Re: Obama Said the Right Thing
by
EarlyBird
07/31/2007, 2:44 PM #
Are we arguing JW? I don't think so. You'll notice that I specifically state that wholesale invasion and occupations were not the answer. The only thing we disagree on is what Afghanistan represents.
Here's my point about it being a sideshow: 9/11 happens. We bomb and oust the Taliban in short order. We chase and kill and capture many Al Queda. We keep others on the run and in so doing make them unable to design and commit large-scale 9/11 attacks from that country. AQ's base in Afghanistan is pretty much wiped out. That's all a good thing and of course a basic prerequisite and the first thing on the to-do list.
But what next? We hear a lot about "finishing the job" in Afghanistan. What does that actually mean? "Rebuild" Afghanistan, a country which has never even been "built" to being with? What cost in time, money and American lives will that take? And what about "blowback" and the image of us being a dominating infidel occupiers of Muslims?
And let's say we "rebuild" it beautifully and it becomes a model of Islamic modernity, stability and tolerance. That can only be a good thing, but so what in regard to terrorists? The center of the jihadist beast beats in the Arab world, not Afghanistan.

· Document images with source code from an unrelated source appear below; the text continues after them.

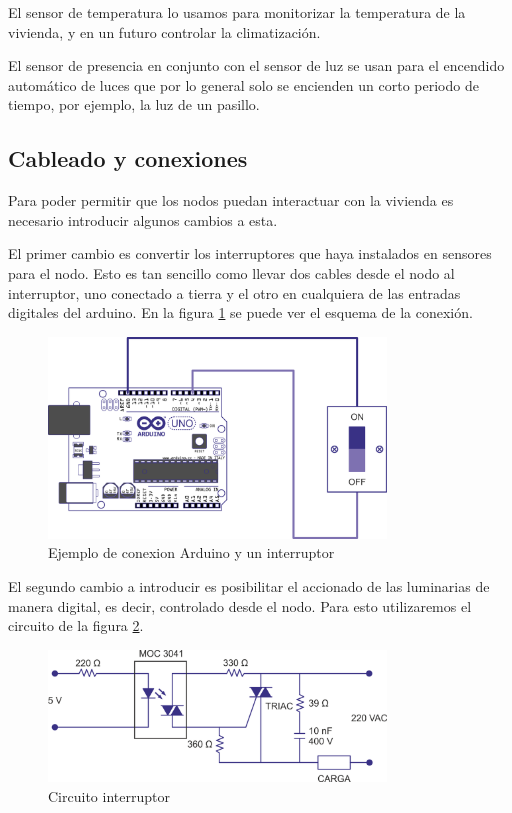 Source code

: El sensor de temperatura lo usamos para monitorizar la temperatura de la vivienda, y en un futuro controlar la climatización. 

El sensor de presencia en conjunto con el sensor de luz se usan para el encendido automático de luces que por lo general solo se encienden un corto periodo de tiempo, por ejemplo, la luz de un pasillo.

\subsection{Cableado y conexiones}
 Para poder permitir que los nodos puedan interactuar con la vivienda es necesario introducir algunos cambios a esta.
 
 El primer cambio es convertir los interruptores que haya instalados en sensores para el nodo. Esto es tan sencillo como llevar dos cables desde el nodo al interruptor, uno conectado a tierra y el otro en cualquiera de las entradas digitales del arduino. En la figura \ref{fig:conexion-ard-int} se puede ver el esquema de la conexión.
 
 \begin{figure}[htb]
     \centering
     \includegraphics[width=0.8\textwidth]{imagenes/arduino_interruptor.png}
     \caption{Ejemplo de conexion Arduino y un interruptor}
     \label{fig:conexion-ard-int}
    \end{figure}
 
 
 El segundo cambio a introducir es posibilitar el accionado de las luminarias de manera digital, es decir, controlado desde el nodo. Para esto utilizaremos el circuito de la figura \ref{fig:circuito_int}. 
 
\begin{figure}[htb]
    \centering
    \includegraphics[width=0.8\textwidth]{imagenes/circuito_interruptor.png}
    \caption{Circuito interruptor}
    \label{fig:circuito_int}
\end{figure}
 
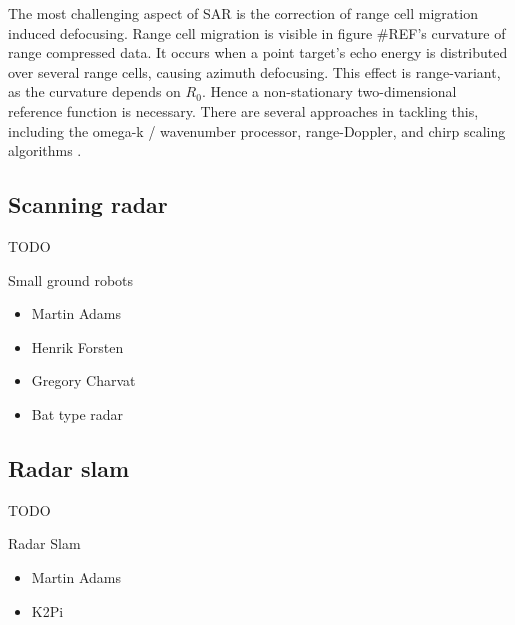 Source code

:The most challenging aspect of SAR is the correction of range cell
migration induced defocusing. Range cell migration is visible in figure
\#REF's curvature of range compressed data. It occurs when a point
target's echo energy is distributed over several range cells, causing
azimuth defocusing. This effect is range-variant, as the curvature
depends on \(R_0\). Hence a non-stationary two-dimensional reference
function is necessary. There are several approaches in tackling this,
including the omega-k / wavenumber processor, range-Doppler, and chirp
scaling algorithms \cite{Moreira2013}.

\subsection{Scanning radar}\label{scanning-radar}

TODO

Small ground robots

\begin{itemize}
\item
  Martin Adams
\item
  Henrik Forsten
\item
  Gregory Charvat
\item
  Bat type radar
\end{itemize}

\subsection{Radar slam}\label{radar-slam}

TODO

Radar Slam

\begin{itemize}
\item
  Martin Adams
\item
  K2Pi
\end{itemize}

It's like saying, "Focus on the Japanese in Guadalcanal. Spends years and lives and billions of dollars turning it into an impenetrable fortress," while allowing the heart of Japanese war production, propaganda, organization, finances and so on untouched in Tokyo.
The real value to Afghanistan was symbolic to AQ. It has almost no natural resources or infrastructure. The 9/11 hijackers were not Afghans. All were Arabs, most from Saudi Arabia, and they learned their 9/11 killing skills in the United States and other Western countries.
The propaganda, finances, jihadists, organization, planning and general projection of jihadist violence is all mainly produced and emanates from the Arab world. If we are not focusing on that, we are not focusing on our enemies.
Again, I am not suggesting that the right move is to invade and occupy an Arab country. But it is perfectly reasonable, strategic and proper to want to radically modify how the Arab world operates, not Afghanistan.
I would love a President Clinton or Obama to confront the Arab world politically, economically and otherwise put whatever pressure is prudent and necessary on them.
It is far more emotionally satisfying, and politically useful, to say that Iraq has "distracted" us from Afghanistan, but it is almost on the verge of being a-strategic.